PROBLEM DETAILS: Begin with the line holding "and this project", then print every line after it through the end of the data, exactly and with nothing added.

TASK INPUTS:
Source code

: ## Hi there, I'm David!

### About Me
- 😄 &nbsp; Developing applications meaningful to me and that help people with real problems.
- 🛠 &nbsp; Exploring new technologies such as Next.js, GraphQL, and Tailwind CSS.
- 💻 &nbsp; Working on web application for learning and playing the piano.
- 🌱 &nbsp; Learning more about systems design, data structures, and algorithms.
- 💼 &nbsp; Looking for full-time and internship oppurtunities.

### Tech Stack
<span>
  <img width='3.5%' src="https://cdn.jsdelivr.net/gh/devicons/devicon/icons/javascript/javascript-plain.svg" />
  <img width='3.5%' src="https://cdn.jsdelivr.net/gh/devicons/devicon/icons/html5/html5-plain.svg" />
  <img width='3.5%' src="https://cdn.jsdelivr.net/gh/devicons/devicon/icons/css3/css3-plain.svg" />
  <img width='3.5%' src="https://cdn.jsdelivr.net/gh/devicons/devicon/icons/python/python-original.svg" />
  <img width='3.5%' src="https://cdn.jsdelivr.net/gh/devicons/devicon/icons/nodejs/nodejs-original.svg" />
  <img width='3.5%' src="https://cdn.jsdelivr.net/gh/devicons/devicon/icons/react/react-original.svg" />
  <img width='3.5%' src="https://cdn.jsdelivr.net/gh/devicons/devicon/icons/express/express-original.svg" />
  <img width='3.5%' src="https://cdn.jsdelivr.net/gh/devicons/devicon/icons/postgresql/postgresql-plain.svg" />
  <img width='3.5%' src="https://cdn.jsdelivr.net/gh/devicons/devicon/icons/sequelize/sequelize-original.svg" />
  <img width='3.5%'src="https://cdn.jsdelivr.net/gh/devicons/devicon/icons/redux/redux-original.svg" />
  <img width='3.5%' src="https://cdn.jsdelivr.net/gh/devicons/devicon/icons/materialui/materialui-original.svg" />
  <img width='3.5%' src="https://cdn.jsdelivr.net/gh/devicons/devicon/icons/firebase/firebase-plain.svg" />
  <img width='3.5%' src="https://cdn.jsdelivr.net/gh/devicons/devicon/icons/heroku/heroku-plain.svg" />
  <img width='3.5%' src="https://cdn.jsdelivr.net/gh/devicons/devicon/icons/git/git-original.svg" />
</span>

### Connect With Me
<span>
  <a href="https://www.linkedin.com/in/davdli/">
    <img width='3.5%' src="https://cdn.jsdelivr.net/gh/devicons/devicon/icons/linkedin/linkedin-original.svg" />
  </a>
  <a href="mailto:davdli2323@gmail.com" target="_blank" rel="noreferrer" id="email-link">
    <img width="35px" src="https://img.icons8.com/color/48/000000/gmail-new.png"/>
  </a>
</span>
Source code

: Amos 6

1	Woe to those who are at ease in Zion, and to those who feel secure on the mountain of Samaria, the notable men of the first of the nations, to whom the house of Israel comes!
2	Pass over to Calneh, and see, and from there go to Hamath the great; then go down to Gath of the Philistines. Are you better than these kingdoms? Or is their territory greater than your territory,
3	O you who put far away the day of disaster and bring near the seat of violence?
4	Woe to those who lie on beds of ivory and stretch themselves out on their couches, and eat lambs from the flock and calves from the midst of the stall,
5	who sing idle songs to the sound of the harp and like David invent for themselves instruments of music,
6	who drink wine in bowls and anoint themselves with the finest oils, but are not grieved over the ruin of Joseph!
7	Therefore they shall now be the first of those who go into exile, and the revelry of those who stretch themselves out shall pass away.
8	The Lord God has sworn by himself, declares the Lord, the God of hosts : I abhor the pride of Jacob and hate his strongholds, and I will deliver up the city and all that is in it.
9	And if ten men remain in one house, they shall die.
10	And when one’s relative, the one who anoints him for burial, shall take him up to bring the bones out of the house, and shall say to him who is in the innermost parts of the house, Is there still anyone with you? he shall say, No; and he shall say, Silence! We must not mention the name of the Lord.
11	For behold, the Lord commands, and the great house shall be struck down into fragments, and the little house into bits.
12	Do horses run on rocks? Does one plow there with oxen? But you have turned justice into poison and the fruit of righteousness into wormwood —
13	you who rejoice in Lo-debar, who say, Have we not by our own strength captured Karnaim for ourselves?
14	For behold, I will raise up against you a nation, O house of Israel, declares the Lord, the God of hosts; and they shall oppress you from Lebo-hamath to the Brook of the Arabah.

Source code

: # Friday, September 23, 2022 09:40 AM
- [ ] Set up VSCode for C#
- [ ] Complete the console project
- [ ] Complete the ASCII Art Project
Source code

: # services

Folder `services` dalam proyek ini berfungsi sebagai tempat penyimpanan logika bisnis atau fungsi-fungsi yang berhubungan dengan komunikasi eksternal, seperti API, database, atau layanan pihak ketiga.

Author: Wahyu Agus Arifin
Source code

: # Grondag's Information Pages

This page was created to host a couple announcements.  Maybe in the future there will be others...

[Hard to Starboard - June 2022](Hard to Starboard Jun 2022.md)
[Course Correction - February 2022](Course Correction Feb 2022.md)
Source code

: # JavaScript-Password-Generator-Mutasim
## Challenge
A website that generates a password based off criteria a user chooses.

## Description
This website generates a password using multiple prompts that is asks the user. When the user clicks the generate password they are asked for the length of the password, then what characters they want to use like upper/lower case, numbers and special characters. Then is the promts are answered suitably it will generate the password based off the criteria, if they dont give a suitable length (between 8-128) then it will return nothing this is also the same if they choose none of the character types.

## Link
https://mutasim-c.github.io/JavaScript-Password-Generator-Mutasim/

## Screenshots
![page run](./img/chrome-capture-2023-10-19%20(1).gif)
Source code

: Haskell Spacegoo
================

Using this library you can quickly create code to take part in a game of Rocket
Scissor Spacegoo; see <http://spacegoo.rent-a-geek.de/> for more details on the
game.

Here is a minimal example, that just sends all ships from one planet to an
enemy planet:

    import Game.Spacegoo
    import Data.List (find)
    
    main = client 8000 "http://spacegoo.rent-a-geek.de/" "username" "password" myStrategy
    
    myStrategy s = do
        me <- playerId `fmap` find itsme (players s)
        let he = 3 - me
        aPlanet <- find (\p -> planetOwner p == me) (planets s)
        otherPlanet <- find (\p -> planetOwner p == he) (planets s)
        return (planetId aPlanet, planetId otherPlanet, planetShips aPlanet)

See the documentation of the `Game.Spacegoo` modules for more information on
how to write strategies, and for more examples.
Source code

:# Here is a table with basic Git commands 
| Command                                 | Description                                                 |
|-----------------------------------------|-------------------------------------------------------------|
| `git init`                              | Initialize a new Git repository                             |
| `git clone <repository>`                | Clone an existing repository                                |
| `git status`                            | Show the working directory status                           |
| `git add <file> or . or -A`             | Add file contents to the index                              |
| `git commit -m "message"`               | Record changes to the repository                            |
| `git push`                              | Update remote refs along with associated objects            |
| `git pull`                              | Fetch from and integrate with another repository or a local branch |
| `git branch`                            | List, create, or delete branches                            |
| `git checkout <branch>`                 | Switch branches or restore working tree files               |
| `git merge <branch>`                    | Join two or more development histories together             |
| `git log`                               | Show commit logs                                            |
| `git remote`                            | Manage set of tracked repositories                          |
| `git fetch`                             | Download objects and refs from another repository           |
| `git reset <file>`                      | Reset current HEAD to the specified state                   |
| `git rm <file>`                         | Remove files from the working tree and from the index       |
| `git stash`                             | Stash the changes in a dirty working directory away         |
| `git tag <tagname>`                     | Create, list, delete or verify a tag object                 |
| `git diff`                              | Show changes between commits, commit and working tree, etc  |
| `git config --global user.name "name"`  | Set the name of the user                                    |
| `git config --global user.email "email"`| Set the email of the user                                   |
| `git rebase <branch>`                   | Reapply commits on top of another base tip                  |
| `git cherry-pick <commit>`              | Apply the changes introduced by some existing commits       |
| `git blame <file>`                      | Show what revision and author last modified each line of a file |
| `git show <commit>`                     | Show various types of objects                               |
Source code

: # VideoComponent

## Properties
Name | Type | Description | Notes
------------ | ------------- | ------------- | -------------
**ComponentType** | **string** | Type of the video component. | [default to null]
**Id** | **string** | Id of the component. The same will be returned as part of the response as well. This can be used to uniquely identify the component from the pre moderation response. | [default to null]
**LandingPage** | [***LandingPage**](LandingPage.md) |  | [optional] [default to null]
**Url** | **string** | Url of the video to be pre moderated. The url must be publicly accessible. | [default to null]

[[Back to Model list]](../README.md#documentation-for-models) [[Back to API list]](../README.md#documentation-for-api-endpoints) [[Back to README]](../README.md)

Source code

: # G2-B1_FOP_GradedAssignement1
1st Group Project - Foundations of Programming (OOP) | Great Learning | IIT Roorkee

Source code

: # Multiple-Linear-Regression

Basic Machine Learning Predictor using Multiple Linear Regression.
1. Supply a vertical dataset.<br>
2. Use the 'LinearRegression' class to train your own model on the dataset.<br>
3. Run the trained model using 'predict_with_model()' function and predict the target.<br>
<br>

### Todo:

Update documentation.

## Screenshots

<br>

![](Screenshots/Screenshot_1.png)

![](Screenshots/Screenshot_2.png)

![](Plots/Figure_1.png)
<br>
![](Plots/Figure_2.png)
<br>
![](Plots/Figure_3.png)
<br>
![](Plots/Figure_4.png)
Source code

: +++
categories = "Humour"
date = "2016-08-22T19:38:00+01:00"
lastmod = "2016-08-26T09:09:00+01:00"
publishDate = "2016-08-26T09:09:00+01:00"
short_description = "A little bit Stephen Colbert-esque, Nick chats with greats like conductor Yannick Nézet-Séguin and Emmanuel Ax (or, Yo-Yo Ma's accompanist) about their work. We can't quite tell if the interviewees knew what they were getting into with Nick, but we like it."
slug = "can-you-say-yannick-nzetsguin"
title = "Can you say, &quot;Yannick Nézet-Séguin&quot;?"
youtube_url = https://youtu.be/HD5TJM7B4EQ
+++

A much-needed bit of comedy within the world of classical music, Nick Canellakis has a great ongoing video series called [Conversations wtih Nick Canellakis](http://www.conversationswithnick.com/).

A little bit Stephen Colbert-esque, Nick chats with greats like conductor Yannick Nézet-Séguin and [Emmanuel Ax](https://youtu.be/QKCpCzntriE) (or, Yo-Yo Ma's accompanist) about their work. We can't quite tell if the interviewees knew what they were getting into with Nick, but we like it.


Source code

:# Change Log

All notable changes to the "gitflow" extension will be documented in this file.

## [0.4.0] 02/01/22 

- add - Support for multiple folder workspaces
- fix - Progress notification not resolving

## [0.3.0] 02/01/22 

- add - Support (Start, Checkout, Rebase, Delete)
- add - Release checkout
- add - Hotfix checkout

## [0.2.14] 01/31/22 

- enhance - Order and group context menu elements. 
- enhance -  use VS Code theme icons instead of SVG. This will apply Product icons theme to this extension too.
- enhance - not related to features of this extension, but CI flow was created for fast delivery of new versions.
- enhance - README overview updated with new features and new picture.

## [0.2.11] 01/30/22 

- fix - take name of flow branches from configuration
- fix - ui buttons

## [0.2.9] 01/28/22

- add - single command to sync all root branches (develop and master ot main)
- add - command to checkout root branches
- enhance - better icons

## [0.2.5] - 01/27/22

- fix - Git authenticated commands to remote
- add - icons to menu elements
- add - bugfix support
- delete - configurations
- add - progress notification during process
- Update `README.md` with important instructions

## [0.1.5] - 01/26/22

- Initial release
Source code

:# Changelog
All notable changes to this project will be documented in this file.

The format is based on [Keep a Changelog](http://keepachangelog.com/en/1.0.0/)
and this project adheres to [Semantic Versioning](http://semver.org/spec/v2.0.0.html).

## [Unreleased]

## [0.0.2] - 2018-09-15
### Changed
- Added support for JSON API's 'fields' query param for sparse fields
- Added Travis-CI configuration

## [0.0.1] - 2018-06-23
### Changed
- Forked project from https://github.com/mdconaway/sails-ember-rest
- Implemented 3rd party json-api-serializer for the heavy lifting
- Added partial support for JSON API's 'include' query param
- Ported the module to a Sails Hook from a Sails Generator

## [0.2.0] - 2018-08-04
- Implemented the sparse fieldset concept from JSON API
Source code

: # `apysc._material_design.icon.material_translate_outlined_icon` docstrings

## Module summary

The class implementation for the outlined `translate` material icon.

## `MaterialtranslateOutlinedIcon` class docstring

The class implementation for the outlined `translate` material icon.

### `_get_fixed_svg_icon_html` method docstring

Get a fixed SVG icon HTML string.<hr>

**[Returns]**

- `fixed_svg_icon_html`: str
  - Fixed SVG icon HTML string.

RESPONSE AREA:
and this project adheres to [Semantic Versioning](http://semver.org/spec/v2.0.0.html).

## [Unreleased]

## [0.0.2] - 2018-09-15
### Changed
- Added support for JSON API's 'fields' query param for sparse fields
- Added Travis-CI configuration

## [0.0.1] - 2018-06-23
### Changed
- Forked project from https://github.com/mdconaway/sails-ember-rest
- Implemented 3rd party json-api-serializer for the heavy lifting
- Added partial support for JSON API's 'include' query param
- Ported the module to a Sails Hook from a Sails Generator

## [0.2.0] - 2018-08-04
- Implemented the sparse fieldset concept from JSON API
Source code

: # `apysc._material_design.icon.material_translate_outlined_icon` docstrings

## Module summary

The class implementation for the outlined `translate` material icon.

## `MaterialtranslateOutlinedIcon` class docstring

The class implementation for the outlined `translate` material icon.

### `_get_fixed_svg_icon_html` method docstring

Get a fixed SVG icon HTML string.<hr>

**[Returns]**

- `fixed_svg_icon_html`: str
  - Fixed SVG icon HTML string.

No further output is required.